**TASK INPUT:**
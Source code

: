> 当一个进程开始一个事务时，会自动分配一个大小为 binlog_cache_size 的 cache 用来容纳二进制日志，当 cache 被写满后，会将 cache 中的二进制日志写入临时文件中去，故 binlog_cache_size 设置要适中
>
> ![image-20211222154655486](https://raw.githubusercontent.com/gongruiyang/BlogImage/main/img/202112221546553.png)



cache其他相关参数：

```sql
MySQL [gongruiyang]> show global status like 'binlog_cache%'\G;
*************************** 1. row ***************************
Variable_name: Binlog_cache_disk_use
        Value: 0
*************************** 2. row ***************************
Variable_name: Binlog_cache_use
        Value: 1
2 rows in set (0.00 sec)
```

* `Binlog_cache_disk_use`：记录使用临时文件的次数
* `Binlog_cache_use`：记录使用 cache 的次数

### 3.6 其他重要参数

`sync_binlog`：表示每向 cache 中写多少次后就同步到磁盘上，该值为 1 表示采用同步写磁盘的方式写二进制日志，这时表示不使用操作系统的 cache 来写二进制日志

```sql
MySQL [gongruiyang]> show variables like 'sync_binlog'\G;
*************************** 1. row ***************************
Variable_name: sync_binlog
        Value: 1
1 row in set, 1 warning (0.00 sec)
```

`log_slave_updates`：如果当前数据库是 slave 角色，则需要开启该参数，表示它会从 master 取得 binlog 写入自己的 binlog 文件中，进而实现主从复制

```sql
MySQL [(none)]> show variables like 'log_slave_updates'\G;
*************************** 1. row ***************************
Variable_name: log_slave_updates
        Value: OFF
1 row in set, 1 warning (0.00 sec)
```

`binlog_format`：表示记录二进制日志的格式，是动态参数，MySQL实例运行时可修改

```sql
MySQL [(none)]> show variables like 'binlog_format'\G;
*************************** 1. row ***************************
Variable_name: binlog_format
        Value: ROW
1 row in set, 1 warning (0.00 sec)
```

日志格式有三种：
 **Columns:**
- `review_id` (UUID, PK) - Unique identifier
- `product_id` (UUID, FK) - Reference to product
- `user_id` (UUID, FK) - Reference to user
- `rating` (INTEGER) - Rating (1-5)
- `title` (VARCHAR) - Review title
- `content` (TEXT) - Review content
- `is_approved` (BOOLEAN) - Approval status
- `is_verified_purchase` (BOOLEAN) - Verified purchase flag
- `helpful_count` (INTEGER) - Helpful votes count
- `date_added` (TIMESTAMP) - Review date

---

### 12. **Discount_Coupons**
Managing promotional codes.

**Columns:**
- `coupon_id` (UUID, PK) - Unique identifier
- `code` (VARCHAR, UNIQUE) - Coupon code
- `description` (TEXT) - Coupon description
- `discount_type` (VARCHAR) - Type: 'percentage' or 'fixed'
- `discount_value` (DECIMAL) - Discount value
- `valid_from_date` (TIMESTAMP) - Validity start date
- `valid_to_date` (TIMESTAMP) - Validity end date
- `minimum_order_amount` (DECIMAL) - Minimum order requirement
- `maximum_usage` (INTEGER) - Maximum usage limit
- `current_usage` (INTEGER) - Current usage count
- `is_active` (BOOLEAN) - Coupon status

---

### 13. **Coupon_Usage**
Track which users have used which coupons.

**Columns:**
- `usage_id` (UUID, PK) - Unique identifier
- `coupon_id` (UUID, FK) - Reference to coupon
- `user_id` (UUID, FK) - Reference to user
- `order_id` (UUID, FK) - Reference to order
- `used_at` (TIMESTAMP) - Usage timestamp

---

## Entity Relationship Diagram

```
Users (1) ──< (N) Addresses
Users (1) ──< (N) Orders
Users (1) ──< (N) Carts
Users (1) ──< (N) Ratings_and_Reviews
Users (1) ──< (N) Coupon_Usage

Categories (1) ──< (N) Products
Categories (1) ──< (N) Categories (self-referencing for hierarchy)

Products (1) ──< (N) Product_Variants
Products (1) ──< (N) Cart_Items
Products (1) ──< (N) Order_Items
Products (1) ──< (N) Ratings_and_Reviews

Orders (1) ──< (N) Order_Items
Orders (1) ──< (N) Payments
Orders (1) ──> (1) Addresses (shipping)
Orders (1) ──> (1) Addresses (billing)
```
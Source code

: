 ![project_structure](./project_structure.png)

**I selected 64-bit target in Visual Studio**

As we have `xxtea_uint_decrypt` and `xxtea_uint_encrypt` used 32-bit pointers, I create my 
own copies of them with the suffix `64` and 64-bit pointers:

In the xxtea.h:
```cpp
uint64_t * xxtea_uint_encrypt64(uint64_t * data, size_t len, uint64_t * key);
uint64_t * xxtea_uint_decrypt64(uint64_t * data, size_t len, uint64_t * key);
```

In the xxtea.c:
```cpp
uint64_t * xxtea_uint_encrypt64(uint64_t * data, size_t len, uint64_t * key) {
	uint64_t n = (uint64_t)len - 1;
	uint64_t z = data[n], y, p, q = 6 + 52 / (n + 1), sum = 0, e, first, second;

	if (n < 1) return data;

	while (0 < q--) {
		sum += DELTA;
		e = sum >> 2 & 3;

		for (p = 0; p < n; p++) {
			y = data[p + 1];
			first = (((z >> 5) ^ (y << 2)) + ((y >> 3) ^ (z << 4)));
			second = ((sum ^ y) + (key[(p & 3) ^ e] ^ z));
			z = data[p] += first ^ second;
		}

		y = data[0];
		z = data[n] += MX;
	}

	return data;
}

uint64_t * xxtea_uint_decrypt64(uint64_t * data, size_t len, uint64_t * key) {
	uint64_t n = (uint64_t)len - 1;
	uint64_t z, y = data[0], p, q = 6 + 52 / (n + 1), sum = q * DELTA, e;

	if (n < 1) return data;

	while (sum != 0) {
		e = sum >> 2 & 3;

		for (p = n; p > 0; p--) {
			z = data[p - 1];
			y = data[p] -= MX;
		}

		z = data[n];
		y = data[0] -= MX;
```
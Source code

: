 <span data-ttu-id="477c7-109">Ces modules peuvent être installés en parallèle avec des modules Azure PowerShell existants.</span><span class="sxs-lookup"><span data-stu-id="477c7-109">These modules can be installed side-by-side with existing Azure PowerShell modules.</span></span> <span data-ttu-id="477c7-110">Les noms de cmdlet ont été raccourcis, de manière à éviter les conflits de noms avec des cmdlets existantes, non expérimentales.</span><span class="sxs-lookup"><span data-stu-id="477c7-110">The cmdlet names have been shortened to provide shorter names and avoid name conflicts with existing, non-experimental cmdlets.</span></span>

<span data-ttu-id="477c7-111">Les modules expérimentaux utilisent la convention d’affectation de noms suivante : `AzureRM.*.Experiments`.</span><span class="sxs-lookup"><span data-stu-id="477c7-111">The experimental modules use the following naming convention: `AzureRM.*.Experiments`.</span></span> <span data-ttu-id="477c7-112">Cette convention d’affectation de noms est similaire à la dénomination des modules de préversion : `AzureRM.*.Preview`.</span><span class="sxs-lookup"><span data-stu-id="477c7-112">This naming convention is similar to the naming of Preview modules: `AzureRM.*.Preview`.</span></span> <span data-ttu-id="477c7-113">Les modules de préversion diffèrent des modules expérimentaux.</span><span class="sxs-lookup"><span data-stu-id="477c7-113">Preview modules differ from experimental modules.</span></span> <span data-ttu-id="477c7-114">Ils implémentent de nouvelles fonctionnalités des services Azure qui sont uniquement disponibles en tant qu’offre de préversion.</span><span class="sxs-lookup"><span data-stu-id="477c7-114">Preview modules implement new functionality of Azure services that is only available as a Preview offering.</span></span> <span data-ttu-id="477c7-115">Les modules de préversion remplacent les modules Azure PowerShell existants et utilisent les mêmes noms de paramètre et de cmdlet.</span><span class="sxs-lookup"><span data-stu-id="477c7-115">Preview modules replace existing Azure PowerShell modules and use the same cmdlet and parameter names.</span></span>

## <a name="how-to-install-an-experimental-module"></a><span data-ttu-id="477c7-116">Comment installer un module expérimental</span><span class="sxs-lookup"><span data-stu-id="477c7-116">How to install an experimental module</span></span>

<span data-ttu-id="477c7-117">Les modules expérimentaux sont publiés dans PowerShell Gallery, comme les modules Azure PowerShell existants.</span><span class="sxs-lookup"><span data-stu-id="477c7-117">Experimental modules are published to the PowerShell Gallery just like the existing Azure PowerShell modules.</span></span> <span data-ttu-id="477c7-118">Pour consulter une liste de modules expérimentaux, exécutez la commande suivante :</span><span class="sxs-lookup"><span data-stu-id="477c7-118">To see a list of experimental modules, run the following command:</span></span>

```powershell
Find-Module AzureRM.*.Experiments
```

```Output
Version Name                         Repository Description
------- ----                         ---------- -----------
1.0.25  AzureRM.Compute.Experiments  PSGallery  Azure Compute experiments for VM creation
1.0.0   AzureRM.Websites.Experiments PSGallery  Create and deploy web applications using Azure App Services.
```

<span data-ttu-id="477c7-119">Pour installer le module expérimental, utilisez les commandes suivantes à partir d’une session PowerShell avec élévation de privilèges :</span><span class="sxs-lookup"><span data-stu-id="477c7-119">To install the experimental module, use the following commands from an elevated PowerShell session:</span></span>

**AIM OF THE EXERCISE:** Copy out every line from the data above in which the word "status" occurs.

**THE ANSWER:**
MySQL [gongruiyang]> show global status like 'binlog_cache%'\G;
- `is_approved` (BOOLEAN) - Approval status
- `is_active` (BOOLEAN) - Coupon status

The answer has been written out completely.